“Whose Zeitenwende? Germany Cannot Meet Everyone’s Expectations”, Kristi Raik and Martin Quencez (DGAP, Germany)

Russia’s full-scale of invasion of Ukraine pushed Germany to fundamentally revise its foreign and security policy, including its assumptions about European security, its relations with major powers, and its role as a mediator of intra-European disputes. The Zeitenwende’s level of ambition entails a profound reckoning of the failure of past policies, and has to be both European and global. Germany bears a special responsibility for strengthening European defense vis à vis Russia, reducing Europe’s vulnerabilities vis à vis China, maintaining a strong transatlantic alliance while also preparing Europe for a possible reduced US commitment in the future, and ensuring a coherent EU.

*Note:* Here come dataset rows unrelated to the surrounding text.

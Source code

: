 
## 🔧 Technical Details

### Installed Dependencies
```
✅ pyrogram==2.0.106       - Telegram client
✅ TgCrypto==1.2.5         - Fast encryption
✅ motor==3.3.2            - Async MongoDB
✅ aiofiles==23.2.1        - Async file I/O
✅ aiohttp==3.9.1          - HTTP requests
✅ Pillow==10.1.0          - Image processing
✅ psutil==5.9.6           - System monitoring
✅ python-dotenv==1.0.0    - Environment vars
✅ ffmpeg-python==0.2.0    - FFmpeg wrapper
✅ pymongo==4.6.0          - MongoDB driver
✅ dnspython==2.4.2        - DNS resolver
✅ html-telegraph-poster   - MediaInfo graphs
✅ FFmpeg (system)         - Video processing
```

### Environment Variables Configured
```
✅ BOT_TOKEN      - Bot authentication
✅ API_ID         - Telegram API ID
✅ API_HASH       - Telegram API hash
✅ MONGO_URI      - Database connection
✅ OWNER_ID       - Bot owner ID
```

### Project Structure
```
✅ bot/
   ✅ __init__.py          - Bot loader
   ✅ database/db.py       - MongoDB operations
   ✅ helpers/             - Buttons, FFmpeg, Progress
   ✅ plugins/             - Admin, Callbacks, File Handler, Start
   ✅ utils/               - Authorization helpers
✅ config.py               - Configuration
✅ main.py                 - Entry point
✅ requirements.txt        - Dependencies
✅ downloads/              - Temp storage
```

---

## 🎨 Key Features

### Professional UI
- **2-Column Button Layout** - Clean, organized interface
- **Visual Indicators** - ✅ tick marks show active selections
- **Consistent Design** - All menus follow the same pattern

Germany’s European partners, should anticipate that the cost of a more strategically driven Germany is a Berlin that is likely to become more explicit in promoting its own national interests. A successful Zeitenwende will not make Germany more French or Polish, but more assertive in pushing for a German vision of Europe.

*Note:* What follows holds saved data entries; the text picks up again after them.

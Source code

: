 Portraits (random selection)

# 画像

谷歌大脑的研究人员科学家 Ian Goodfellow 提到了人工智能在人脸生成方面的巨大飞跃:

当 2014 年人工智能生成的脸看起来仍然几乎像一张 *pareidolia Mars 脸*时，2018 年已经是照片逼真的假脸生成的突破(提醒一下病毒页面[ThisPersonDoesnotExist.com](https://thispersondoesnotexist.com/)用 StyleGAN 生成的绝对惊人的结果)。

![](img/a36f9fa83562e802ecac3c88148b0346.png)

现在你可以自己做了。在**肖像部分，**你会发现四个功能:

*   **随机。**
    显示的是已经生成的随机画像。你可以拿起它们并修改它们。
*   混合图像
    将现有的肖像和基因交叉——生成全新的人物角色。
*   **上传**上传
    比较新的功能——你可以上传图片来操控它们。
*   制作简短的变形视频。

The required strategic, cultural, and institutional transformations entail costly trade-offs in terms of public spending and political capital to pass difficult reforms.

Berlin will have a hard time managing the expectations of its allies, who tend to expect that the Zeitenwende will make German foreign and defense policy align with their own.

Germany’s relationship to the US faces the risk of deep tensions as Berlin opposes the emergence of a US-led bloc against a China-led bloc.